**What is needed:**
Repeat the lines of the data that follow, please, starting at the first and stopping after the one with "- Item-Item Based".

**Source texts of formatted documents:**
┌──

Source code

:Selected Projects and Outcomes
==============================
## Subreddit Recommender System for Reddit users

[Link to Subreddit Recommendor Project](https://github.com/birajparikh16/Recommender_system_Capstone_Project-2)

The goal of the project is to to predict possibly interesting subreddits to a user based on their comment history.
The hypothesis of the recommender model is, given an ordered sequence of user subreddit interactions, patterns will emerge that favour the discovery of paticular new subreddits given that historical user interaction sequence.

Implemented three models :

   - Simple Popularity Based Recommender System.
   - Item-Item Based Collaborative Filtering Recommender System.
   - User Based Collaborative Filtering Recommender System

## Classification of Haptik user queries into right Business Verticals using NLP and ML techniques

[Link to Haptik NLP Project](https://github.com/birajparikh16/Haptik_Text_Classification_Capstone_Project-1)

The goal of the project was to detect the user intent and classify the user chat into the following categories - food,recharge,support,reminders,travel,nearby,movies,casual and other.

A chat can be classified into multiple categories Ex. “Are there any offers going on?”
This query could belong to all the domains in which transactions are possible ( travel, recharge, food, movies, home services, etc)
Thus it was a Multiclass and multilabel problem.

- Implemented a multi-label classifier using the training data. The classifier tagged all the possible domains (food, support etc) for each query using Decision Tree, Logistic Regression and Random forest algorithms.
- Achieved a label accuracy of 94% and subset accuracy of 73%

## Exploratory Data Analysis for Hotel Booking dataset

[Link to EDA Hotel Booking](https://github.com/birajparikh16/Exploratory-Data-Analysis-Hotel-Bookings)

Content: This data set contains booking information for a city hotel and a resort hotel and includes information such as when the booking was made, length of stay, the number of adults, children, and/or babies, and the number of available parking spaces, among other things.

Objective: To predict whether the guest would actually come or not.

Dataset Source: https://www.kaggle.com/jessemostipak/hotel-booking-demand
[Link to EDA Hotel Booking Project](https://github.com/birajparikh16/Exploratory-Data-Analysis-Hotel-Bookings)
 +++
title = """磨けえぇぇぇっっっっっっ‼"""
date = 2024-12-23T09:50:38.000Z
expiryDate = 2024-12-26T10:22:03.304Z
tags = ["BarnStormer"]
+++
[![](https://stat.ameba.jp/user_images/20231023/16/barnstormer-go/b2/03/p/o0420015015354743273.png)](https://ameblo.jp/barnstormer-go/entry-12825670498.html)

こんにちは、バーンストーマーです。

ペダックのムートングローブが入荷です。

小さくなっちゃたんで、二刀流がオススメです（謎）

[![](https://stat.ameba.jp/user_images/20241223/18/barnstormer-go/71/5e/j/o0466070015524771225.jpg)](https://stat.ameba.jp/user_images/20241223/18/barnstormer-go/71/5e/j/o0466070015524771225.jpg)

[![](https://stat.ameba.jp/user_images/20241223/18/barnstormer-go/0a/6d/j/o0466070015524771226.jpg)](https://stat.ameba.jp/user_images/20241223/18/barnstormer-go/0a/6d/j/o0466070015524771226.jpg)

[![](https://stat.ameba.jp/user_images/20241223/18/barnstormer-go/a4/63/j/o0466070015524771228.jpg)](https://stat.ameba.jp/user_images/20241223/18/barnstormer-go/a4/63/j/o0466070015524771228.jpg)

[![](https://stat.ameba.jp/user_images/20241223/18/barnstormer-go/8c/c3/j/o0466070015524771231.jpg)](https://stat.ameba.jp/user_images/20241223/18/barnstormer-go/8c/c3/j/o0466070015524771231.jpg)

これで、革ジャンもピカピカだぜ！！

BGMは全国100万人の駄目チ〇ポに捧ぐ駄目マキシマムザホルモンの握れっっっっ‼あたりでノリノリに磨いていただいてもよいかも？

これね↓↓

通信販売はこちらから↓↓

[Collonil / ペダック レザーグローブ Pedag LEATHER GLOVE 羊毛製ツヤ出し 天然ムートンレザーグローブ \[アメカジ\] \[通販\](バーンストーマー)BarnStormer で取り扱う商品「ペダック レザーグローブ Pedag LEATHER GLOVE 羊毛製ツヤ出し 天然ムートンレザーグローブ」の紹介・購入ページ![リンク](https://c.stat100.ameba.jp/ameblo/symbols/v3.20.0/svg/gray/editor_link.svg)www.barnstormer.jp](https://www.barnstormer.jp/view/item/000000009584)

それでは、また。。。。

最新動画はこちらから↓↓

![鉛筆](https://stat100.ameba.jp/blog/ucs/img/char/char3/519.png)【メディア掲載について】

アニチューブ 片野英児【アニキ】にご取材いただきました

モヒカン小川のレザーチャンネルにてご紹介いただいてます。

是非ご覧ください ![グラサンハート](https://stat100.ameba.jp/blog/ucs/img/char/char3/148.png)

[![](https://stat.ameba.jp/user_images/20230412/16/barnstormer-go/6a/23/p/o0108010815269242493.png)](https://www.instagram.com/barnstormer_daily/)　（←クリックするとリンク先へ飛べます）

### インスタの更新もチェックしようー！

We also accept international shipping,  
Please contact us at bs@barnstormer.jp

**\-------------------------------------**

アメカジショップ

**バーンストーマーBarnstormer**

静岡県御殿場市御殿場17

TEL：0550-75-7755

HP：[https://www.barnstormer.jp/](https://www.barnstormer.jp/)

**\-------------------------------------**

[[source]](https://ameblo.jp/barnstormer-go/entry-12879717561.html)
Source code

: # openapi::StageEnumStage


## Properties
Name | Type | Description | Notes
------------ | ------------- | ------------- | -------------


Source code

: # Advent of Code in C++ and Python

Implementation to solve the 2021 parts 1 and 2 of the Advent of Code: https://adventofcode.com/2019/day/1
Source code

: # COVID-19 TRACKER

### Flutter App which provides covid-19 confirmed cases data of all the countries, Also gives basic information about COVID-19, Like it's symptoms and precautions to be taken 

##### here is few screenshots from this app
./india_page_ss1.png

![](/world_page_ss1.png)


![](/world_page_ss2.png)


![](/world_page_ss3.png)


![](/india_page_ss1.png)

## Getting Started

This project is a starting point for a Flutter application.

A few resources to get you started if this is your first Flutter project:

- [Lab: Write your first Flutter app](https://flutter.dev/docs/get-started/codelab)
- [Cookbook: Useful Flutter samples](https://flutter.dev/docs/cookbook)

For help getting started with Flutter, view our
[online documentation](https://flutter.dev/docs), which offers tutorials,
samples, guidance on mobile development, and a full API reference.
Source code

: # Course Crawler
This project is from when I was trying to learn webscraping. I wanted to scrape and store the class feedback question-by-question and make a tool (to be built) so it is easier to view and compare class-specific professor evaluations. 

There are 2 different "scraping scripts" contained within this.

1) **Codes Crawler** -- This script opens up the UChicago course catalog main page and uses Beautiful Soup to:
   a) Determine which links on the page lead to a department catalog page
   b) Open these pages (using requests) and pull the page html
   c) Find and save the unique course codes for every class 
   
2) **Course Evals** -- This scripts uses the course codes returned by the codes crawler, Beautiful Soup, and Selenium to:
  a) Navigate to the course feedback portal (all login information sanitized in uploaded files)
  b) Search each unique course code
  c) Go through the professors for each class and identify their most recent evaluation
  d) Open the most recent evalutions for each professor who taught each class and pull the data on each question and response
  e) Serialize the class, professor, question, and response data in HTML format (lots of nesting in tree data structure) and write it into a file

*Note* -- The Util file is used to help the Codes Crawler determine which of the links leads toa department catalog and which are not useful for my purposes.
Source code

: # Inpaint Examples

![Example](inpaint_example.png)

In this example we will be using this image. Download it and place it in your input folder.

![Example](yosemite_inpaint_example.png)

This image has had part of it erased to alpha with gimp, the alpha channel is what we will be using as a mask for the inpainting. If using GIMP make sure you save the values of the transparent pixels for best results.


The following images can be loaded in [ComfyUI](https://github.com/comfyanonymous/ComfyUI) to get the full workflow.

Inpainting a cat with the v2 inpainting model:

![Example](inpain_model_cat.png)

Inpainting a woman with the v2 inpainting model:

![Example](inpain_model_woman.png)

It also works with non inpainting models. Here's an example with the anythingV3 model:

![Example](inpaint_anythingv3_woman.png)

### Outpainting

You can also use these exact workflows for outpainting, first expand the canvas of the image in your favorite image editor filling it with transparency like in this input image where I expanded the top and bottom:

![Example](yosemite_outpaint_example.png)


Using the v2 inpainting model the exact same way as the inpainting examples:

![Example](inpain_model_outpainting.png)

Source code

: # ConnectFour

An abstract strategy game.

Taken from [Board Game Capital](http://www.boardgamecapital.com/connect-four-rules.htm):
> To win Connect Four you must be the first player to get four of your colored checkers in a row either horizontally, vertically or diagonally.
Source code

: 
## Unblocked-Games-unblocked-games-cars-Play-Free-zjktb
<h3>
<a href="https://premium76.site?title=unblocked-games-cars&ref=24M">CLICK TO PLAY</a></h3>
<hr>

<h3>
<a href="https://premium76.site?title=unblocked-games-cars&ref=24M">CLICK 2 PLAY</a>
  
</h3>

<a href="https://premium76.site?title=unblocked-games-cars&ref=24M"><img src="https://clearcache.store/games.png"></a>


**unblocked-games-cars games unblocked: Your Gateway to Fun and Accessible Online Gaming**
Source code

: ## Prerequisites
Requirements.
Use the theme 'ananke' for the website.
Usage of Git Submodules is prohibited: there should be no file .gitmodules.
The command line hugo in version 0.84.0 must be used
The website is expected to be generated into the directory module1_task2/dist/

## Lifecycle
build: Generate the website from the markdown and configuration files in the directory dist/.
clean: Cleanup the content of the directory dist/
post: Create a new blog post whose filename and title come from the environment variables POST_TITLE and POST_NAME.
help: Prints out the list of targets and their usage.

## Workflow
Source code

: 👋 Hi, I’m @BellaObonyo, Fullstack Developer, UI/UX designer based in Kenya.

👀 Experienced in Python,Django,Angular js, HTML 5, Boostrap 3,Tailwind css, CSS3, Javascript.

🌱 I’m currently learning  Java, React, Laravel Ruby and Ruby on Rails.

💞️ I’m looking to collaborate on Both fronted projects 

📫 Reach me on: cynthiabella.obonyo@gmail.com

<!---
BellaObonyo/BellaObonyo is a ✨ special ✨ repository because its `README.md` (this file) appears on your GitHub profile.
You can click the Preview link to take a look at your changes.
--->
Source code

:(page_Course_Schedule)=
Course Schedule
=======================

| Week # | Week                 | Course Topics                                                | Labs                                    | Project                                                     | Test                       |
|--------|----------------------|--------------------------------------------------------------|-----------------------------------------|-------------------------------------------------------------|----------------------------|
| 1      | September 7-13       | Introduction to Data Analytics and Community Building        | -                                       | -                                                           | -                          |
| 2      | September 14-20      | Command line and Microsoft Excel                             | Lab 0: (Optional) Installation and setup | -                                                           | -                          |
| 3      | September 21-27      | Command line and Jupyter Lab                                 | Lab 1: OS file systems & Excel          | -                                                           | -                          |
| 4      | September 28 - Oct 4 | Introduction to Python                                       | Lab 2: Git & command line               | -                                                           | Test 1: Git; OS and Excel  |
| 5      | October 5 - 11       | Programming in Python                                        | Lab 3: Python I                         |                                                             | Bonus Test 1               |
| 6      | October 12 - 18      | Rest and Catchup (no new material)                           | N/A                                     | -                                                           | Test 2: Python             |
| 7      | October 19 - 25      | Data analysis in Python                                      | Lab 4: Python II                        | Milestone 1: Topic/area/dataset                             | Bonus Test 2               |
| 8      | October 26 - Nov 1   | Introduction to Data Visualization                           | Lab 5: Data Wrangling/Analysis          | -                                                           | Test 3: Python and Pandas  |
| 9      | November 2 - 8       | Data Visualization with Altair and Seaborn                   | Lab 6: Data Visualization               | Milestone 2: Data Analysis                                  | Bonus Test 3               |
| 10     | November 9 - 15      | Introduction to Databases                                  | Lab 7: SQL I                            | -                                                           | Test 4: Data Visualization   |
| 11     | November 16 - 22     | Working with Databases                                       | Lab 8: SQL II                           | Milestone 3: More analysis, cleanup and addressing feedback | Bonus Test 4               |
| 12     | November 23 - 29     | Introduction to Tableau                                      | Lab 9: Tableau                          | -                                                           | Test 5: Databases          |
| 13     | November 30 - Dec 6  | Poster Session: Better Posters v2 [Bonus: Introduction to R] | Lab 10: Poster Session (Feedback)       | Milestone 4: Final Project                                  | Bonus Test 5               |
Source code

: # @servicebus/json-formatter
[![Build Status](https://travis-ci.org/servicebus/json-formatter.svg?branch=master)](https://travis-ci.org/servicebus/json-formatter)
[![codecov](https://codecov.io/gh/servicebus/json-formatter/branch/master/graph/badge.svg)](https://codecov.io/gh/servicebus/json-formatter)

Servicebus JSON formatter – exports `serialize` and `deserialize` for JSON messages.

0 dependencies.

└──

**Final answer:**
Source code

:Selected Projects and Outcomes
==============================
## Subreddit Recommender System for Reddit users

[Link to Subreddit Recommendor Project](https://github.com/birajparikh16/Recommender_system_Capstone_Project-2)

The goal of the project is to to predict possibly interesting subreddits to a user based on their comment history.
The hypothesis of the recommender model is, given an ordered sequence of user subreddit interactions, patterns will emerge that favour the discovery of paticular new subreddits given that historical user interaction sequence.

Implemented three models :

   - Simple Popularity Based Recommender System.
   - Item-Item Based Collaborative Filtering Recommender System.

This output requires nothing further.